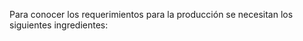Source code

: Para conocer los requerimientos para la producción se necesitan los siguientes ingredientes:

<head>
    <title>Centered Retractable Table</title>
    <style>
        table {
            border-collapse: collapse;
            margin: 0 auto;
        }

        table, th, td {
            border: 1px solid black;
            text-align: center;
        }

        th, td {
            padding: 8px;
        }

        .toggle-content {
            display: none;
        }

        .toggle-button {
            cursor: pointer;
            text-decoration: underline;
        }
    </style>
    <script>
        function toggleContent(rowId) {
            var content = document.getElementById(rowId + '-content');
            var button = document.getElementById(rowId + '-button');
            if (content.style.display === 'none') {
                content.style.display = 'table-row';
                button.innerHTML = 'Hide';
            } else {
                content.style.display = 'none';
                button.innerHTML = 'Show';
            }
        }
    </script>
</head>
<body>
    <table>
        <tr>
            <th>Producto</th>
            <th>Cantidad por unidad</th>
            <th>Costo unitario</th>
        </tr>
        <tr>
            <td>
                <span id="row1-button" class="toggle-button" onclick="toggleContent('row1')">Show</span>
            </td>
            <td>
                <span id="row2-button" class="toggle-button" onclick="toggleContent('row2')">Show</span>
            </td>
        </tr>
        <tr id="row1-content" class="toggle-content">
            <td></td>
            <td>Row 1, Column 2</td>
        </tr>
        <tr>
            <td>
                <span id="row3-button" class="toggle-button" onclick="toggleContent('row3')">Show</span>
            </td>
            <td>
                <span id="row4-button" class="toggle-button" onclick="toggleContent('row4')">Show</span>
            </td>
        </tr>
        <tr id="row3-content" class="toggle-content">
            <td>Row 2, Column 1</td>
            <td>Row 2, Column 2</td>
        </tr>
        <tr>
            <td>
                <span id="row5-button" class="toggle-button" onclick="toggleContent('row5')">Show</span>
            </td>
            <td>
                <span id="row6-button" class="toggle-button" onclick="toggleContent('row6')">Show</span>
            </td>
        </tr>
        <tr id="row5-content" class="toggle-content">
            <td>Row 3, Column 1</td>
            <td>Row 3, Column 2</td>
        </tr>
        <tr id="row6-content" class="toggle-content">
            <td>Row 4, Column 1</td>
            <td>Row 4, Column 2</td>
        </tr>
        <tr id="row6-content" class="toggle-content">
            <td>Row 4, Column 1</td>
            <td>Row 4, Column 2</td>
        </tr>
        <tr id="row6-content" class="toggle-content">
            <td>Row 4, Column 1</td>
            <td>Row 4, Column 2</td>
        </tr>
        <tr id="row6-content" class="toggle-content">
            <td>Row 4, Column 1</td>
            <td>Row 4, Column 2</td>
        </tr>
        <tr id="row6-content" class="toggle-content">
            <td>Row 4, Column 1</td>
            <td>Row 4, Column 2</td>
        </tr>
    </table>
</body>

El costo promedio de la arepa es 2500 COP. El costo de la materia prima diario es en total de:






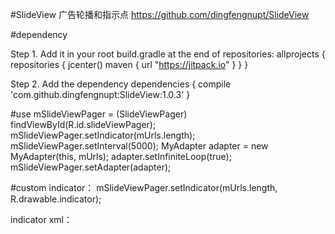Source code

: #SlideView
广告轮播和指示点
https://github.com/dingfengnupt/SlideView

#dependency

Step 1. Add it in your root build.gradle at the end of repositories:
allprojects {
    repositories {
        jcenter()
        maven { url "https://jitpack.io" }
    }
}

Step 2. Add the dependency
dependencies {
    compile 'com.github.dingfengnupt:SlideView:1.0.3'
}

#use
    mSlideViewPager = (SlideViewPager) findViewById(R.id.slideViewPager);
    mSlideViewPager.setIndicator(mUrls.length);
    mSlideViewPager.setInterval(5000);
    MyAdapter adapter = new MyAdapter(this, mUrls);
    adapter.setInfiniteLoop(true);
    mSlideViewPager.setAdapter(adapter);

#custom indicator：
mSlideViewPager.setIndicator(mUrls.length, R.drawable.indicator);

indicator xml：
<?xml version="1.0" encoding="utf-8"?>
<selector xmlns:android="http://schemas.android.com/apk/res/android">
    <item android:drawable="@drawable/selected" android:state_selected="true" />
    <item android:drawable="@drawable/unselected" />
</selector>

§ §

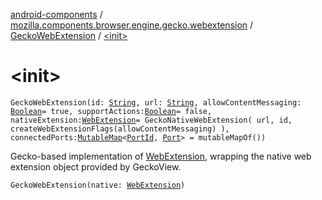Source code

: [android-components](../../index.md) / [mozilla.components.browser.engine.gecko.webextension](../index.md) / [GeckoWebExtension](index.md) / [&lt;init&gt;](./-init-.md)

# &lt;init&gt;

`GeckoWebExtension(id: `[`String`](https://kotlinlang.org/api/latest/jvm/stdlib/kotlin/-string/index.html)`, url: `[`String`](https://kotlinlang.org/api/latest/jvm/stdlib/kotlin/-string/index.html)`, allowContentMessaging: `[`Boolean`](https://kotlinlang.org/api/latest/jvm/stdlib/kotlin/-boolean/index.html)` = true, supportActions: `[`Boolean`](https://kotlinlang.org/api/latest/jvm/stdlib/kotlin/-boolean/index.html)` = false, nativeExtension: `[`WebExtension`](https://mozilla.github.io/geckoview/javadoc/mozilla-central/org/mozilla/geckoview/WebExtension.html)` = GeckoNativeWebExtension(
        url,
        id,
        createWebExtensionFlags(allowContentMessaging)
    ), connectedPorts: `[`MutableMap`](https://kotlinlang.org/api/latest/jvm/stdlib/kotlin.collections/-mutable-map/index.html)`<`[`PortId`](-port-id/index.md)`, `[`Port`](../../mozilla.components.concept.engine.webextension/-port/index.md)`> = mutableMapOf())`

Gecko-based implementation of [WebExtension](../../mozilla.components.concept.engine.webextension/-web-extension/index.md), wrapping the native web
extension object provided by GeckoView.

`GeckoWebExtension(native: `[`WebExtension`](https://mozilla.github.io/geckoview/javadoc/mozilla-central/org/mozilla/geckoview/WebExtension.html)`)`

§ §

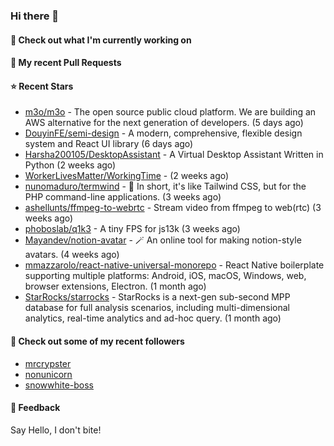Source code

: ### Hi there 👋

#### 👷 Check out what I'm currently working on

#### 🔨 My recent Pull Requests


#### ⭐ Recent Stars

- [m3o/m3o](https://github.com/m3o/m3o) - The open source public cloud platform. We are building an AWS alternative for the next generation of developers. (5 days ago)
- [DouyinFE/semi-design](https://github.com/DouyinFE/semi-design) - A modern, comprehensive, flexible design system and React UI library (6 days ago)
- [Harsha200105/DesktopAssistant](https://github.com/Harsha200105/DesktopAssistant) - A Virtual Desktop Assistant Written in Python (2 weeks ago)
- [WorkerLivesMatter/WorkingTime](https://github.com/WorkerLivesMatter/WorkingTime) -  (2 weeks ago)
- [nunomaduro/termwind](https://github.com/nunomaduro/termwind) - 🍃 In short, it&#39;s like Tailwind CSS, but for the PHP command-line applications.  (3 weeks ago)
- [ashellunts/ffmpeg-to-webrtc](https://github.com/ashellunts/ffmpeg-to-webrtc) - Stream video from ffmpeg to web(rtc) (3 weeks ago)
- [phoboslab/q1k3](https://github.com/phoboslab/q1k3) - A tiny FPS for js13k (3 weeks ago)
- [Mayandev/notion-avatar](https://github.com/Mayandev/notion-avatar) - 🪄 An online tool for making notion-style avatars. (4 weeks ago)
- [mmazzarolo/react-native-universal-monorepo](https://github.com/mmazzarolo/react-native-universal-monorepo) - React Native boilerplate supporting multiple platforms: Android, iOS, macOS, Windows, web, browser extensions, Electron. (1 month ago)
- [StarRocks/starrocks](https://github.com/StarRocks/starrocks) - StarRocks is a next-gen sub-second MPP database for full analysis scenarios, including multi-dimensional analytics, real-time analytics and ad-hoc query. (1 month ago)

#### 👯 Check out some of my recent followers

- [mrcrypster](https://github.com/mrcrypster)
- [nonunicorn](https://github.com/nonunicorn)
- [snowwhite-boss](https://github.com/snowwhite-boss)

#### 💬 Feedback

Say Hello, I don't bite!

§ §

About this task — The answer is the run of lines above from the line containing "- [nonunicorn](https://github.com/nonunicorn)" through the line containing "Say Hello, I don't bite!", copied exactly and alone.

Answer below —
- [nonunicorn](https://github.com/nonunicorn)
- [snowwhite-boss](https://github.com/snowwhite-boss)

#### 💬 Feedback

Say Hello, I don't bite!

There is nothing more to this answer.